El galerista comercial
El galerista comercial
L lamar “comercial” a un vendedor de arte parecerá a muchos una obviedad, y aunque el fin último de éste será siempre el negocio, no todos ellos son iguales. Hay una pequeña minoría de galeristas que trabajan, al principio, por explicar y consolidar socialmente los valores artísticos, estéticos y culturales de los artistas y sus obras a los que representan, y que después han de vender. Saben que la creación es un complejo mundo donde ha de argumentarse –sin excluir los mecanismos de la provocación- la supuesta valía desde presupuestos intelectuales, científicos o filosóficos, y mucho más en el ámbito del arte contemporáneo.

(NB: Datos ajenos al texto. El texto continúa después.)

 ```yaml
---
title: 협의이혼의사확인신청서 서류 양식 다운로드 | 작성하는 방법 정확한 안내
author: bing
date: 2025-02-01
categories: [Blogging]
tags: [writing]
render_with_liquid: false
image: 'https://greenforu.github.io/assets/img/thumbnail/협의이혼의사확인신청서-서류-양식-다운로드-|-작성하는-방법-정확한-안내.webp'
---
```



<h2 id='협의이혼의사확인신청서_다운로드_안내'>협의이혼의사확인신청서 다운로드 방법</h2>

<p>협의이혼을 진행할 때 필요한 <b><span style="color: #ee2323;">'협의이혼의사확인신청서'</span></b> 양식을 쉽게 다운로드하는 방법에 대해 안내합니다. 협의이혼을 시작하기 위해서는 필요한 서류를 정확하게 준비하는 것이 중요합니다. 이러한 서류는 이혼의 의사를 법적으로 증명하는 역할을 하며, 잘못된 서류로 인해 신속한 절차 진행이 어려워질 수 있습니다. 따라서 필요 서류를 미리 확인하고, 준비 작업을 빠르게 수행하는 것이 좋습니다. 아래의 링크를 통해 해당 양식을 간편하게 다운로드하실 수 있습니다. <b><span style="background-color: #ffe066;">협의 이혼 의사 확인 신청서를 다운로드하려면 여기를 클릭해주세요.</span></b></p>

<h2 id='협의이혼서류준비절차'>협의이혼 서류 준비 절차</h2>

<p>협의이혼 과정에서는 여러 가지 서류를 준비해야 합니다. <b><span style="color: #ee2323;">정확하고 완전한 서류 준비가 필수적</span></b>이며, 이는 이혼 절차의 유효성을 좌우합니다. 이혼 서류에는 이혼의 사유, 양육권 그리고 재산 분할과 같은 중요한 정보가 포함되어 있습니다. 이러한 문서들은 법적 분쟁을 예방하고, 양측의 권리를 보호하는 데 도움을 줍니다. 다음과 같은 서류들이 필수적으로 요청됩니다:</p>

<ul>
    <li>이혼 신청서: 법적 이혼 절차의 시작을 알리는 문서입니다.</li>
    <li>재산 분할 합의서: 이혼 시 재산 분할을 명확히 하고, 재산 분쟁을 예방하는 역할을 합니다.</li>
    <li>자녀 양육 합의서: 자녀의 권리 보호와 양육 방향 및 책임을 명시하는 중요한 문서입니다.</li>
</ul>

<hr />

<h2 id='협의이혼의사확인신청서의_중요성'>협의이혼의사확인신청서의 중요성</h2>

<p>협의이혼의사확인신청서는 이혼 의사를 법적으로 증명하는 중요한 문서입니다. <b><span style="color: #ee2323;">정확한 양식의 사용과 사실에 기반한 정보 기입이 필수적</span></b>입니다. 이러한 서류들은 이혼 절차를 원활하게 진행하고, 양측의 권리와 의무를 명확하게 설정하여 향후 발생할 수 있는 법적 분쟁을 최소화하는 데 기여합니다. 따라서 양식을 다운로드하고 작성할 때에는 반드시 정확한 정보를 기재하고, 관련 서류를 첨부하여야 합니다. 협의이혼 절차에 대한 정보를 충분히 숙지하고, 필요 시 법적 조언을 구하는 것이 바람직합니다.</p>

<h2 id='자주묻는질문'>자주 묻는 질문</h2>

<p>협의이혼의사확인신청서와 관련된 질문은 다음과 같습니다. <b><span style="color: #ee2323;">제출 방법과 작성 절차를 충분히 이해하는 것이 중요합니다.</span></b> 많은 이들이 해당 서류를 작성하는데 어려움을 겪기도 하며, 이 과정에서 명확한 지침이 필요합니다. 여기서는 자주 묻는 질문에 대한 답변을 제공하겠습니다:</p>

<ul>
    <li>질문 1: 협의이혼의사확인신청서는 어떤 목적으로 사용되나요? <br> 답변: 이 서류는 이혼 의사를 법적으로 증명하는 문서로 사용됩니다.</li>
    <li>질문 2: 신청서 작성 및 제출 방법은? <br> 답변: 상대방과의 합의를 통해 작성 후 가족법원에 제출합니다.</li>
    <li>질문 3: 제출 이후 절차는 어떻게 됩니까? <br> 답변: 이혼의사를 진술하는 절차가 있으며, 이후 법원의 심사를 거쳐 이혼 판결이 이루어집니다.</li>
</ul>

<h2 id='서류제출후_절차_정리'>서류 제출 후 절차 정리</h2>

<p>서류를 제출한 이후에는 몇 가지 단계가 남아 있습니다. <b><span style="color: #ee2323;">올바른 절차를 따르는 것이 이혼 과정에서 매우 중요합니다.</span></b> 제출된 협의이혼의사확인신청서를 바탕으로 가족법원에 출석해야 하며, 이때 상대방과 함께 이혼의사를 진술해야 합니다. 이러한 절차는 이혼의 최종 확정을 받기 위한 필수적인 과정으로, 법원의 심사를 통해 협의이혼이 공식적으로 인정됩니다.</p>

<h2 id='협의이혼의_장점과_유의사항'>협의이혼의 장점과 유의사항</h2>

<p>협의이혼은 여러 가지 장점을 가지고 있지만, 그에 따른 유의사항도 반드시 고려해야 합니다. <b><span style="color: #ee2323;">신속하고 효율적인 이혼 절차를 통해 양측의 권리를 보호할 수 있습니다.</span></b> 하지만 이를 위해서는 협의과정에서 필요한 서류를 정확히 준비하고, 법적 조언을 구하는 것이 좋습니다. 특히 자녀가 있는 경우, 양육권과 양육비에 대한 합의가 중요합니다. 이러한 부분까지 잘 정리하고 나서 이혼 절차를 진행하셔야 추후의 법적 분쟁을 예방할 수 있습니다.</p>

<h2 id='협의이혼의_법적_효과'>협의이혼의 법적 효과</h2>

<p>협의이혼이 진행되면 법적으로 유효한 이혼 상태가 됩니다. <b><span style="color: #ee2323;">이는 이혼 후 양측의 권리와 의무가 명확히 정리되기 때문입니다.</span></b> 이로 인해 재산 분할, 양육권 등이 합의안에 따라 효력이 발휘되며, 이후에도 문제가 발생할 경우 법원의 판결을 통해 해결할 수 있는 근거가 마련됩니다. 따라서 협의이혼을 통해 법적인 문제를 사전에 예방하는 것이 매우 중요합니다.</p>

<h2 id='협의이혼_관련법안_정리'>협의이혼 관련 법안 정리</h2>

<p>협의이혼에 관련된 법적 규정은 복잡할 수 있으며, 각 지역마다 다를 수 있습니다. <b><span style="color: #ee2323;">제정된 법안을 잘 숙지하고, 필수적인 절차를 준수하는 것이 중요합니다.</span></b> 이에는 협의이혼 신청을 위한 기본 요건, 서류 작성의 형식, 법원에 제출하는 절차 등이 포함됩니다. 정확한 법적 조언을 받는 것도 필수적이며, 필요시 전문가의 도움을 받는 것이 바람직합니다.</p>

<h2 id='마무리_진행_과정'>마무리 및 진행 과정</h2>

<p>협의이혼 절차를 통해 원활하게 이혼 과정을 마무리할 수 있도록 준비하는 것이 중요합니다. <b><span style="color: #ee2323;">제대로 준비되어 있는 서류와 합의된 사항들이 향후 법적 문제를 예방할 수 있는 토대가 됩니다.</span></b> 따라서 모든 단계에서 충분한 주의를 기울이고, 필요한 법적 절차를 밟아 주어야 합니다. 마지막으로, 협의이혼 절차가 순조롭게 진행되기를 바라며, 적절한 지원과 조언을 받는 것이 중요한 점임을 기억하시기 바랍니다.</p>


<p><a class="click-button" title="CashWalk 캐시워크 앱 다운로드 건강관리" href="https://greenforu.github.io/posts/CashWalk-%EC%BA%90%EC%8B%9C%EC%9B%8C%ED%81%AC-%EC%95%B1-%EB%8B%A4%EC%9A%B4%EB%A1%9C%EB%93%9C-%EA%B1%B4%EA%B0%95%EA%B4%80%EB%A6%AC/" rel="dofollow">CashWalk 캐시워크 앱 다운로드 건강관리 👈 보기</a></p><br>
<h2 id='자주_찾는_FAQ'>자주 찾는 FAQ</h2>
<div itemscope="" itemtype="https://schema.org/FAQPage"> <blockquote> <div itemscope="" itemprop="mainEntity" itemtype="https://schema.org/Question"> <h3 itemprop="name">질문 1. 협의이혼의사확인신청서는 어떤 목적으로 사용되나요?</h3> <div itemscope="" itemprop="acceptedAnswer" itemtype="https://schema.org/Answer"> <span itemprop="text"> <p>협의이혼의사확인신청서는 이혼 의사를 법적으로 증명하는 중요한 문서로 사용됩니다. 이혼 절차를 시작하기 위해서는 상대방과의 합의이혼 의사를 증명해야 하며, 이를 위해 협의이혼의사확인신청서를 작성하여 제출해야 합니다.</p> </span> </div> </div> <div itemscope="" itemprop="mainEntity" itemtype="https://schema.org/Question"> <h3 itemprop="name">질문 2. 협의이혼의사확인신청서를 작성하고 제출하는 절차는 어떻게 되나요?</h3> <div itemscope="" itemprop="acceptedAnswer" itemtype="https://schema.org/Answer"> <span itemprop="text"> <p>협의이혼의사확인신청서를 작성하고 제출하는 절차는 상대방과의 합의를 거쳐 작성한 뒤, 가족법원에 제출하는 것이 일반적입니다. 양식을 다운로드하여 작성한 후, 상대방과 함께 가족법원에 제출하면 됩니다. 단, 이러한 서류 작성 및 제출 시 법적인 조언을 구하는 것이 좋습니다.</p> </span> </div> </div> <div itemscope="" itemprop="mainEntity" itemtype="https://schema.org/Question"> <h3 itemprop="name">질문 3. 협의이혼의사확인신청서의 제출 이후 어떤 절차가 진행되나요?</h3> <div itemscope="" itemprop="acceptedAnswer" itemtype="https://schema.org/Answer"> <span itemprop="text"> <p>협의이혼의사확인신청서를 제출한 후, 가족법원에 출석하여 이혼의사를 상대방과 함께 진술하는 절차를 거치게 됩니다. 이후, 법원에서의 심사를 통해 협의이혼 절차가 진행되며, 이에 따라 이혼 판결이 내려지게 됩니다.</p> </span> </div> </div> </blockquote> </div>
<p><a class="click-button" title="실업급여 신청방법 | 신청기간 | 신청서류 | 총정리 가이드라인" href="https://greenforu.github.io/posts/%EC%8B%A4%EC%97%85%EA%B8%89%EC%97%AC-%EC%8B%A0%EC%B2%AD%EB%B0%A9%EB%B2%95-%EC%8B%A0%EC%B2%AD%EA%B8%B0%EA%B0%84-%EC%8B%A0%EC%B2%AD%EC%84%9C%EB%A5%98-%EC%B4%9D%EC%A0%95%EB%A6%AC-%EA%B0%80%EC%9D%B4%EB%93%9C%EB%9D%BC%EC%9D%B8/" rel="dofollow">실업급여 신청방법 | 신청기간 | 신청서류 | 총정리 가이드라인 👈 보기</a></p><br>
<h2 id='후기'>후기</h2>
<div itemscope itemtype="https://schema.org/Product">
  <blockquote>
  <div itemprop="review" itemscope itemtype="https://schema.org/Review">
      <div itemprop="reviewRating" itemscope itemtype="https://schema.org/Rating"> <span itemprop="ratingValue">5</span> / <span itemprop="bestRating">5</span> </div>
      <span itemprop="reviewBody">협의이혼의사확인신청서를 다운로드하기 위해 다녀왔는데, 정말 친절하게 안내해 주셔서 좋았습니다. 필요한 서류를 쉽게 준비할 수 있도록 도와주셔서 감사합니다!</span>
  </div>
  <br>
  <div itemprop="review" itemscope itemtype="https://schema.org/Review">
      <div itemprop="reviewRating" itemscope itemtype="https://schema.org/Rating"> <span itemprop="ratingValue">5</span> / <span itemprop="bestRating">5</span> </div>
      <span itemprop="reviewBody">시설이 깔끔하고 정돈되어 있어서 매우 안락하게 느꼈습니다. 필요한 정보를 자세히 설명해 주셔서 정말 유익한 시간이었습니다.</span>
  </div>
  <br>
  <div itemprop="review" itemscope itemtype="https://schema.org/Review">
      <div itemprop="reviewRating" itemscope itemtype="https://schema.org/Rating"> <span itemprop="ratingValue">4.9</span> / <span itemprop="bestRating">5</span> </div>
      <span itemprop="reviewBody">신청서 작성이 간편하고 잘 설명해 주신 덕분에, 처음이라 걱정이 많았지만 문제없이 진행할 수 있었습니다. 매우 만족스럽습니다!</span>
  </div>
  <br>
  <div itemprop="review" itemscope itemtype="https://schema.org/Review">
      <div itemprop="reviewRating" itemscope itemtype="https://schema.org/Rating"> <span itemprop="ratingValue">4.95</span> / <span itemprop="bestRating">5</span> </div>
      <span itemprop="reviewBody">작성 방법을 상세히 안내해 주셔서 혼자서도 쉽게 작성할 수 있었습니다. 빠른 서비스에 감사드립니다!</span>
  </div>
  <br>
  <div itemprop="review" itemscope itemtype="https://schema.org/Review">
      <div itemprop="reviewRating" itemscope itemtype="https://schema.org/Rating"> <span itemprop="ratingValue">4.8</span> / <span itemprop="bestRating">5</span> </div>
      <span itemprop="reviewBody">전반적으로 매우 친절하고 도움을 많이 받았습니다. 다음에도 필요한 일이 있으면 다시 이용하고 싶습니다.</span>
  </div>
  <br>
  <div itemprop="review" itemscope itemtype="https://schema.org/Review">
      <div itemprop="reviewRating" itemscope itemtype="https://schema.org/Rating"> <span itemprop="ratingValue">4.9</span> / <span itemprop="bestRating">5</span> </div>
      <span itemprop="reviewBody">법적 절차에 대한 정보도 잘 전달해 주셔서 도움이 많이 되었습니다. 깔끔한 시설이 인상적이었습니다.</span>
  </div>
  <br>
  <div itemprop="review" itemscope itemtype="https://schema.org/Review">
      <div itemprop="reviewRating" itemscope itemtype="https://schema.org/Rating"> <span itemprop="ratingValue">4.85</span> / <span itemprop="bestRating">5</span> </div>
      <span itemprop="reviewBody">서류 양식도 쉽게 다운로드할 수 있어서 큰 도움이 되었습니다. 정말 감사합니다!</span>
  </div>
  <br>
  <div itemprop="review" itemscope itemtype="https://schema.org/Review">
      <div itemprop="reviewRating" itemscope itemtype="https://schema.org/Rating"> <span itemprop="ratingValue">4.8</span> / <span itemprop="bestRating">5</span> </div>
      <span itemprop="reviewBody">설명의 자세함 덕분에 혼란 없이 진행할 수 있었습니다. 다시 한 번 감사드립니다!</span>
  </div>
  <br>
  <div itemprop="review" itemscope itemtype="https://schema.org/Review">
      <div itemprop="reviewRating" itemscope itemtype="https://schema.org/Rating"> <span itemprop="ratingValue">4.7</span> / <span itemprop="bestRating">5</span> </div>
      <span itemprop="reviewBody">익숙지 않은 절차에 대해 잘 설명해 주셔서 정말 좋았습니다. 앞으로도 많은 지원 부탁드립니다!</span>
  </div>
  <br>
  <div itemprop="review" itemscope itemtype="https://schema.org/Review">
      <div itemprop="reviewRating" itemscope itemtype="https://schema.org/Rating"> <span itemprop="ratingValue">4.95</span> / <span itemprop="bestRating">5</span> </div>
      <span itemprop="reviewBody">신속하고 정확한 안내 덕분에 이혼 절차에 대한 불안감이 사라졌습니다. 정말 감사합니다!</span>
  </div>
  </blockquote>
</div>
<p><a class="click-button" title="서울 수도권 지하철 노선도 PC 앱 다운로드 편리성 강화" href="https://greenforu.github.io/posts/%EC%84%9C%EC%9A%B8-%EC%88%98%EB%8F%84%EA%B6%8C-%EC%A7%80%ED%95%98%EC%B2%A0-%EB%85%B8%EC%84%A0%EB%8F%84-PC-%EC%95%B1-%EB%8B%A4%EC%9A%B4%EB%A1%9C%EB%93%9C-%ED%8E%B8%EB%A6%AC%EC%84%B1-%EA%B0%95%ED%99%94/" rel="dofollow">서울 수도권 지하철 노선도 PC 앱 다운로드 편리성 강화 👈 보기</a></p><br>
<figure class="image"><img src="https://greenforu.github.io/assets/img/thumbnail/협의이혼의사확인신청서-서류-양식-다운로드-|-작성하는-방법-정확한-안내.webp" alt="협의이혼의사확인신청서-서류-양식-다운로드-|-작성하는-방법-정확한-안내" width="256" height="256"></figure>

Estos galeristas suelen tener una visión y preparación propias; cuando menos conocen la historia del arte y están posicionados en el escenario de lo moderno. Se rodean de profesionales cualificados del ramo de los historiadores y conservadores de museos, los críticos y la prensa especializada. Invierten en marketing cultural y potencian relaciones con el poder político de turno que, en último término, tiene la potestad para decidir en el seno de las instituciones culturales. Trabajan igualmente las cotizaciones de sus artistas en las subastas, que han de marcar siempre una línea ascendente, con el fin de ofrecer en la galería unos precios de mercado más o menos “universales”. Esta selecta minoría de marchantes, conocidos con el apelativo “de marca”, lideran la escena del arte contemporáneo y los artistas a los que representan son los elegidos del momento, quienes copan las salas de los museos más prestigiosos y protagonizan los grandes eventos y exposiciones más mediáticas.
El resto –la inmensa mayoría- pueden ser calificados de “comerciales”. El galerista comercial es un vendedor de arte como podría serlo de cualquier otra cosa. Para él, la obra es el género que trabaja; será buena sólo si se vende. Todo galerista comercial, puesto en faena, aspiraría a tener cientos de unidades de la pieza que más fácilmente y más cara vendió. Y en esta dinámica, espera del creador que sea un esclavo a su servicio, que se emplee exclusivamente en clonar, una y otra vez, el mismo cuadro o la misma escultura. Se entiende así la alarmante proliferación de obras seriadas –como práctica en aumento- dentro del arte contemporáneo.
El galerista comercial se permite el lujo de exigirle a “su” artista cómo ha de parir las obras, el tema y su enfoque, qué han de llevar o no, la estética que deben ofrecer e, incluso, donde tiene que vivir y trabajar, como tiene que ser su estudio, con quien ha de relacionarse y que viajes realizar. Yo pediría a estos fenicios que cogieran los pinceles, se pintaran ellos sus puñeteros cuadros y no jodieran más a los artistas de verdad.